_Problem details_: The answer must be an exact transcription of every record.

Plain-text document sources:
-- Opening Marker --
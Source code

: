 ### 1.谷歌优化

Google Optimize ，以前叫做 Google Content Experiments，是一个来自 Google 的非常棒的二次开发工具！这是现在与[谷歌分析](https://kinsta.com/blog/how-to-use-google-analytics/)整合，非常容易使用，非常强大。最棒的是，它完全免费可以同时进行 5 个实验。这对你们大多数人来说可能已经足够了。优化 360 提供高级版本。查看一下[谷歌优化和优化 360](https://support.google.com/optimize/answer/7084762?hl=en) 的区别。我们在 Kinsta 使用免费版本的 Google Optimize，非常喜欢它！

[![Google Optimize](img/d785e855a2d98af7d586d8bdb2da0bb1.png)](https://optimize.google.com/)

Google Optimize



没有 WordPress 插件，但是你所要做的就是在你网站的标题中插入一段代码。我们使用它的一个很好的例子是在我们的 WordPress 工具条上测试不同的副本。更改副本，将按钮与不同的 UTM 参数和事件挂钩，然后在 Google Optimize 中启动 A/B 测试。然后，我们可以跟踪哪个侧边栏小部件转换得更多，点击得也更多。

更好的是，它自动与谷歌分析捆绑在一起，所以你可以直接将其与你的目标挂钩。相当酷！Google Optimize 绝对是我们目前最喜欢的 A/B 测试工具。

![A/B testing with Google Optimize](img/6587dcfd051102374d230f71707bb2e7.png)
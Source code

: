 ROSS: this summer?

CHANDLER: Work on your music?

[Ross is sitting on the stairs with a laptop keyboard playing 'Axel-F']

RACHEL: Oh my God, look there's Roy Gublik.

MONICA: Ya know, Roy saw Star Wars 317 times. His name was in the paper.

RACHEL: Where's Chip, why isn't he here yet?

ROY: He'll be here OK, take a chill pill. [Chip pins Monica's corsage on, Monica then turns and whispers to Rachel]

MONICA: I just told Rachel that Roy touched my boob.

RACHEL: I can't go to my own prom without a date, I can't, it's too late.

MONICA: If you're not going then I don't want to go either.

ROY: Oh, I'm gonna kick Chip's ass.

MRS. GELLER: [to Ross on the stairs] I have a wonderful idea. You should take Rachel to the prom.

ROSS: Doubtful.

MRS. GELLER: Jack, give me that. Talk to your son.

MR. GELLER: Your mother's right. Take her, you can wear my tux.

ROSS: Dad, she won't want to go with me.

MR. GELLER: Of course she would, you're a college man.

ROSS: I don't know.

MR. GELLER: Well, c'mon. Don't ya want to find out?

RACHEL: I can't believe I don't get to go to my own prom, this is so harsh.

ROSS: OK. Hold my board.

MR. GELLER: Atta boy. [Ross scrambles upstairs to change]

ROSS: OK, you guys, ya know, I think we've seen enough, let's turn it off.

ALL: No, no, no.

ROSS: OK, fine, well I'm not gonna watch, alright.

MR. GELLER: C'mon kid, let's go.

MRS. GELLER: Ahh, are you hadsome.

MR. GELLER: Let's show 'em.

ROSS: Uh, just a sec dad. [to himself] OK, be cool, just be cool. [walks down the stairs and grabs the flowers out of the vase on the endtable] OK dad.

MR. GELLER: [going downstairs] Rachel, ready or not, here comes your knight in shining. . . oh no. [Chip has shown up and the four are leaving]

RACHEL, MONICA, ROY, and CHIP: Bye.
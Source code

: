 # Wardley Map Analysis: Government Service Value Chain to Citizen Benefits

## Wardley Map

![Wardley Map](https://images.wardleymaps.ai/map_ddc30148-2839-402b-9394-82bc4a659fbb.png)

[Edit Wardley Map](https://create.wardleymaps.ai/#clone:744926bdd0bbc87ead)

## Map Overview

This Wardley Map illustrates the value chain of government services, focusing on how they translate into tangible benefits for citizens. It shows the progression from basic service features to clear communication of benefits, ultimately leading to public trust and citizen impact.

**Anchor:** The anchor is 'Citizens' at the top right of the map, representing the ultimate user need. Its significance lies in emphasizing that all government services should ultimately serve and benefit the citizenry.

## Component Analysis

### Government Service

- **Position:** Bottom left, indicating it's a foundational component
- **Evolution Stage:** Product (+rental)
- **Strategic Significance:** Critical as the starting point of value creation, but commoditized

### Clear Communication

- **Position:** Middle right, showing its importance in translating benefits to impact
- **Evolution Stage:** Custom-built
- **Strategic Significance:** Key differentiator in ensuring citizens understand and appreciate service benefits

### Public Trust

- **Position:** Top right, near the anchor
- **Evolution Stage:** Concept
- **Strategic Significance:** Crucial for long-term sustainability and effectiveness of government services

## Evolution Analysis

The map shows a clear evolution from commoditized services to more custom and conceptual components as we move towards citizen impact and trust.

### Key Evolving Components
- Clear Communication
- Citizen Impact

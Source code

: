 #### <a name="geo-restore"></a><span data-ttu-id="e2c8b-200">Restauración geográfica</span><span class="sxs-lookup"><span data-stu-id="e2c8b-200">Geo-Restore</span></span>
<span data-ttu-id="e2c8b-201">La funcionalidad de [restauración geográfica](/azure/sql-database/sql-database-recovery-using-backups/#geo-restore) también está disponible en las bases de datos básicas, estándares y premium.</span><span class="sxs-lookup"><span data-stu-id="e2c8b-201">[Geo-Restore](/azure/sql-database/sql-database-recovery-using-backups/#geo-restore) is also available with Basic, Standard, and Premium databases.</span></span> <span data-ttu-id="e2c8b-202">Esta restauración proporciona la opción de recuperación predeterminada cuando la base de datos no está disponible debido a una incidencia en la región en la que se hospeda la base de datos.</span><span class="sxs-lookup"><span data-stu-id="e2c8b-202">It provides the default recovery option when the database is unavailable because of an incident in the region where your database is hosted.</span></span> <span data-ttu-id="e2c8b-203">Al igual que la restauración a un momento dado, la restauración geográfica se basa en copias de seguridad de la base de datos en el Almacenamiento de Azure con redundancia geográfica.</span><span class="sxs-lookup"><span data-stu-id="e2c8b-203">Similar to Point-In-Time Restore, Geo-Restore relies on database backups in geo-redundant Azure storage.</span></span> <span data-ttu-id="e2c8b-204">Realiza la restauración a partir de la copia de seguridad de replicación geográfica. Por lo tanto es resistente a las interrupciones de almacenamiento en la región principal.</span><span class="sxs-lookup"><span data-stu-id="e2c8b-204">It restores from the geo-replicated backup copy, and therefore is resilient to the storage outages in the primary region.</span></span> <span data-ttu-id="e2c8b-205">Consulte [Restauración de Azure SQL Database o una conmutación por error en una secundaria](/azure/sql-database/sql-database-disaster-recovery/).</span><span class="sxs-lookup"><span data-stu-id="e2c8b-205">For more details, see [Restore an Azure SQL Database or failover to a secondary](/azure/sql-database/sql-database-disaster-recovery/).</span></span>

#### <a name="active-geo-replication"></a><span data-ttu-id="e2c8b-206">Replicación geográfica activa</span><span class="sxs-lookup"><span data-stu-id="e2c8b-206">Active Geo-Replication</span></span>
-- Closing Marker --
_Solution for this task_:
Source code

: ### 1.谷歌优化

Google Optimize ，以前叫做 Google Content Experiments，是一个来自 Google 的非常棒的二次开发工具！这是现在与[谷歌分析](https://kinsta.com/blog/how-to-use-google-analytics/)整合，非常容易使用，非常强大。最棒的是，它完全免费可以同时进行 5 个实验。这对你们大多数人来说可能已经足够了。优化 360 提供高级版本。查看一下[谷歌优化和优化 360](https://support.google.com/optimize/answer/7084762?hl=en) 的区别。我们在 Kinsta 使用免费版本的 Google Optimize，非常喜欢它！

[![Google Optimize](img/d785e855a2d98af7d586d8bdb2da0bb1.png)](https://optimize.google.com/)

Google Optimize



没有 WordPress 插件，但是你所要做的就是在你网站的标题中插入一段代码。我们使用它的一个很好的例子是在我们的 WordPress 工具条上测试不同的副本。更改副本，将按钮与不同的 UTM 参数和事件挂钩，然后在 Google Optimize 中启动 A/B 测试。然后，我们可以跟踪哪个侧边栏小部件转换得更多，点击得也更多。

更好的是，它自动与谷歌分析捆绑在一起，所以你可以直接将其与你的目标挂钩。相当酷！Google Optimize 绝对是我们目前最喜欢的 A/B 测试工具。

![A/B testing with Google Optimize](img/6587dcfd051102374d230f71707bb2e7.png)
Source code

: ROSS: this summer?

CHANDLER: Work on your music?

[Ross is sitting on the stairs with a laptop keyboard playing 'Axel-F']

RACHEL: Oh my God, look there's Roy Gublik.

MONICA: Ya know, Roy saw Star Wars 317 times. His name was in the paper.

RACHEL: Where's Chip, why isn't he here yet?

ROY: He'll be here OK, take a chill pill. [Chip pins Monica's corsage on, Monica then turns and whispers to Rachel]

MONICA: I just told Rachel that Roy touched my boob.

RACHEL: I can't go to my own prom without a date, I can't, it's too late.

MONICA: If you're not going then I don't want to go either.

ROY: Oh, I'm gonna kick Chip's ass.

MRS. GELLER: [to Ross on the stairs] I have a wonderful idea. You should take Rachel to the prom.

ROSS: Doubtful.

MRS. GELLER: Jack, give me that. Talk to your son.

MR. GELLER: Your mother's right. Take her, you can wear my tux.

ROSS: Dad, she won't want to go with me.

MR. GELLER: Of course she would, you're a college man.

ROSS: I don't know.

MR. GELLER: Well, c'mon. Don't ya want to find out?

RACHEL: I can't believe I don't get to go to my own prom, this is so harsh.

ROSS: OK. Hold my board.

MR. GELLER: Atta boy. [Ross scrambles upstairs to change]

ROSS: OK, you guys, ya know, I think we've seen enough, let's turn it off.

ALL: No, no, no.

ROSS: OK, fine, well I'm not gonna watch, alright.

MR. GELLER: C'mon kid, let's go.

MRS. GELLER: Ahh, are you hadsome.

MR. GELLER: Let's show 'em.

ROSS: Uh, just a sec dad. [to himself] OK, be cool, just be cool. [walks down the stairs and grabs the flowers out of the vase on the endtable] OK dad.

MR. GELLER: [going downstairs] Rachel, ready or not, here comes your knight in shining. . . oh no. [Chip has shown up and the four are leaving]

RACHEL, MONICA, ROY, and CHIP: Bye.
Source code

: # Wardley Map Analysis: Government Service Value Chain to Citizen Benefits

## Wardley Map

![Wardley Map](https://images.wardleymaps.ai/map_ddc30148-2839-402b-9394-82bc4a659fbb.png)

[Edit Wardley Map](https://create.wardleymaps.ai/#clone:744926bdd0bbc87ead)

## Map Overview

This Wardley Map illustrates the value chain of government services, focusing on how they translate into tangible benefits for citizens. It shows the progression from basic service features to clear communication of benefits, ultimately leading to public trust and citizen impact.

**Anchor:** The anchor is 'Citizens' at the top right of the map, representing the ultimate user need. Its significance lies in emphasizing that all government services should ultimately serve and benefit the citizenry.

## Component Analysis

### Government Service

- **Position:** Bottom left, indicating it's a foundational component
- **Evolution Stage:** Product (+rental)
- **Strategic Significance:** Critical as the starting point of value creation, but commoditized

### Clear Communication

- **Position:** Middle right, showing its importance in translating benefits to impact
- **Evolution Stage:** Custom-built
- **Strategic Significance:** Key differentiator in ensuring citizens understand and appreciate service benefits

### Public Trust

- **Position:** Top right, near the anchor
- **Evolution Stage:** Concept
- **Strategic Significance:** Crucial for long-term sustainability and effectiveness of government services

## Evolution Analysis

The map shows a clear evolution from commoditized services to more custom and conceptual components as we move towards citizen impact and trust.

### Key Evolving Components
- Clear Communication
- Citizen Impact

Source code

: #### <a name="geo-restore"></a><span data-ttu-id="e2c8b-200">Restauración geográfica</span><span class="sxs-lookup"><span data-stu-id="e2c8b-200">Geo-Restore</span></span>
<span data-ttu-id="e2c8b-201">La funcionalidad de [restauración geográfica](/azure/sql-database/sql-database-recovery-using-backups/#geo-restore) también está disponible en las bases de datos básicas, estándares y premium.</span><span class="sxs-lookup"><span data-stu-id="e2c8b-201">[Geo-Restore](/azure/sql-database/sql-database-recovery-using-backups/#geo-restore) is also available with Basic, Standard, and Premium databases.</span></span> <span data-ttu-id="e2c8b-202">Esta restauración proporciona la opción de recuperación predeterminada cuando la base de datos no está disponible debido a una incidencia en la región en la que se hospeda la base de datos.</span><span class="sxs-lookup"><span data-stu-id="e2c8b-202">It provides the default recovery option when the database is unavailable because of an incident in the region where your database is hosted.</span></span> <span data-ttu-id="e2c8b-203">Al igual que la restauración a un momento dado, la restauración geográfica se basa en copias de seguridad de la base de datos en el Almacenamiento de Azure con redundancia geográfica.</span><span class="sxs-lookup"><span data-stu-id="e2c8b-203">Similar to Point-In-Time Restore, Geo-Restore relies on database backups in geo-redundant Azure storage.</span></span> <span data-ttu-id="e2c8b-204">Realiza la restauración a partir de la copia de seguridad de replicación geográfica. Por lo tanto es resistente a las interrupciones de almacenamiento en la región principal.</span><span class="sxs-lookup"><span data-stu-id="e2c8b-204">It restores from the geo-replicated backup copy, and therefore is resilient to the storage outages in the primary region.</span></span> <span data-ttu-id="e2c8b-205">Consulte [Restauración de Azure SQL Database o una conmutación por error en una secundaria](/azure/sql-database/sql-database-disaster-recovery/).</span><span class="sxs-lookup"><span data-stu-id="e2c8b-205">For more details, see [Restore an Azure SQL Database or failover to a secondary](/azure/sql-database/sql-database-disaster-recovery/).</span></span>

#### <a name="active-geo-replication"></a><span data-ttu-id="e2c8b-206">Replicación geográfica activa</span><span class="sxs-lookup"><span data-stu-id="e2c8b-206">Active Geo-Replication</span></span>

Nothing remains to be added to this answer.